Data provided below:

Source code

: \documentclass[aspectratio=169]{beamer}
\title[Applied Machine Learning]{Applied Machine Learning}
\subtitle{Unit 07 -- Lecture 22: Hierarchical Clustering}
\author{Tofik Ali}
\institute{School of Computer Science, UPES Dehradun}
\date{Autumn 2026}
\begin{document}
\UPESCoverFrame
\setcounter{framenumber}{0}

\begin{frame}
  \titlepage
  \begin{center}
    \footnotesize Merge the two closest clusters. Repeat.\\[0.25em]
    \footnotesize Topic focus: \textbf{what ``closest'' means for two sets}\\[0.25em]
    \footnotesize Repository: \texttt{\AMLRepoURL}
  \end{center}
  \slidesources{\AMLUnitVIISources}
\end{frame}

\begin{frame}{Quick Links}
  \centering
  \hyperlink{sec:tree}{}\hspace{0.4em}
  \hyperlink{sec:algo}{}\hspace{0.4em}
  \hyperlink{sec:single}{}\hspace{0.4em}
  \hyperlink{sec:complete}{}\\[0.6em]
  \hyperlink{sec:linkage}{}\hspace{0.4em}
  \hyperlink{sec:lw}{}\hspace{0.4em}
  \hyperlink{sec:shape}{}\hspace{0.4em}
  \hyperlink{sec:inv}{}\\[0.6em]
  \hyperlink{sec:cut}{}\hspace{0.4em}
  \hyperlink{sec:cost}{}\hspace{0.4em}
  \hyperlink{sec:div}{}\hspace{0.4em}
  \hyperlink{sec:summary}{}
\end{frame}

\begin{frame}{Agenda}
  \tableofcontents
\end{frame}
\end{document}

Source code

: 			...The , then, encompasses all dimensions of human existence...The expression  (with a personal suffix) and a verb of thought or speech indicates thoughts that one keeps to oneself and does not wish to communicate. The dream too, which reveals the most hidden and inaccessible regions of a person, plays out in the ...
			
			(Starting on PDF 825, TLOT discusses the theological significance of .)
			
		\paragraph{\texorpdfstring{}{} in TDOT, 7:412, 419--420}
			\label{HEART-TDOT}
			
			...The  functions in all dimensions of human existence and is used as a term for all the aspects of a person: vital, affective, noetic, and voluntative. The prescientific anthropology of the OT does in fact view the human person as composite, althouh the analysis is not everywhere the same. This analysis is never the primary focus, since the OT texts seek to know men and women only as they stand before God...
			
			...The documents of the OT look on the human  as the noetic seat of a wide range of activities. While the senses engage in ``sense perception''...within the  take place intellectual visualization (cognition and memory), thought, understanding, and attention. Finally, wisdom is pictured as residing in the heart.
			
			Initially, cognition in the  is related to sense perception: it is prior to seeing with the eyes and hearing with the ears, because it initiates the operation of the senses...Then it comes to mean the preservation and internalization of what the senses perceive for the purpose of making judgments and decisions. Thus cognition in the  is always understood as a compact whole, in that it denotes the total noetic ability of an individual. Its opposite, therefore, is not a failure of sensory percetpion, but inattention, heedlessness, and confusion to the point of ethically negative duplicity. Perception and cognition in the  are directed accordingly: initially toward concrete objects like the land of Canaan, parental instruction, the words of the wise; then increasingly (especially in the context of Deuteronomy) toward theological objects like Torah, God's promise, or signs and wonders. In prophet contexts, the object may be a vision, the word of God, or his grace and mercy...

End of Data provided.

Reproduce every record, making sure each one stays exactly the same.

Source code

: \documentclass[aspectratio=169]{beamer}
\title[Applied Machine Learning]{Applied Machine Learning}
\subtitle{Unit 07 -- Lecture 22: Hierarchical Clustering}
\author{Tofik Ali}
\institute{School of Computer Science, UPES Dehradun}
\date{Autumn 2026}
\begin{document}
\UPESCoverFrame
\setcounter{framenumber}{0}

\begin{frame}
  \titlepage
  \begin{center}
    \footnotesize Merge the two closest clusters. Repeat.\\[0.25em]
    \footnotesize Topic focus: \textbf{what ``closest'' means for two sets}\\[0.25em]
    \footnotesize Repository: \texttt{\AMLRepoURL}
  \end{center}
  \slidesources{\AMLUnitVIISources}
\end{frame}

\begin{frame}{Quick Links}
  \centering
  \hyperlink{sec:tree}{}\hspace{0.4em}
  \hyperlink{sec:algo}{}\hspace{0.4em}
  \hyperlink{sec:single}{}\hspace{0.4em}
  \hyperlink{sec:complete}{}\\[0.6em]
  \hyperlink{sec:linkage}{}\hspace{0.4em}
  \hyperlink{sec:lw}{}\hspace{0.4em}
  \hyperlink{sec:shape}{}\hspace{0.4em}
  \hyperlink{sec:inv}{}\\[0.6em]
  \hyperlink{sec:cut}{}\hspace{0.4em}
  \hyperlink{sec:cost}{}\hspace{0.4em}
  \hyperlink{sec:div}{}\hspace{0.4em}
  \hyperlink{sec:summary}{}
\end{frame}

\begin{frame}{Agenda}
  \tableofcontents
\end{frame}
\end{document}

Source code

: 			...The , then, encompasses all dimensions of human existence...The expression  (with a personal suffix) and a verb of thought or speech indicates thoughts that one keeps to oneself and does not wish to communicate. The dream too, which reveals the most hidden and inaccessible regions of a person, plays out in the ...
			
			(Starting on PDF 825, TLOT discusses the theological significance of .)
			
		\paragraph{\texorpdfstring{}{} in TDOT, 7:412, 419--420}
			\label{HEART-TDOT}
			
			...The  functions in all dimensions of human existence and is used as a term for all the aspects of a person: vital, affective, noetic, and voluntative. The prescientific anthropology of the OT does in fact view the human person as composite, althouh the analysis is not everywhere the same. This analysis is never the primary focus, since the OT texts seek to know men and women only as they stand before God...
			
			...The documents of the OT look on the human  as the noetic seat of a wide range of activities. While the senses engage in ``sense perception''...within the  take place intellectual visualization (cognition and memory), thought, understanding, and attention. Finally, wisdom is pictured as residing in the heart.
			
			Initially, cognition in the  is related to sense perception: it is prior to seeing with the eyes and hearing with the ears, because it initiates the operation of the senses...Then it comes to mean the preservation and internalization of what the senses perceive for the purpose of making judgments and decisions. Thus cognition in the  is always understood as a compact whole, in that it denotes the total noetic ability of an individual. Its opposite, therefore, is not a failure of sensory percetpion, but inattention, heedlessness, and confusion to the point of ethically negative duplicity. Perception and cognition in the  are directed accordingly: initially toward concrete objects like the land of Canaan, parental instruction, the words of the wise; then increasingly (especially in the context of Deuteronomy) toward theological objects like Torah, God's promise, or signs and wonders. In prophet contexts, the object may be a vision, the word of God, or his grace and mercy...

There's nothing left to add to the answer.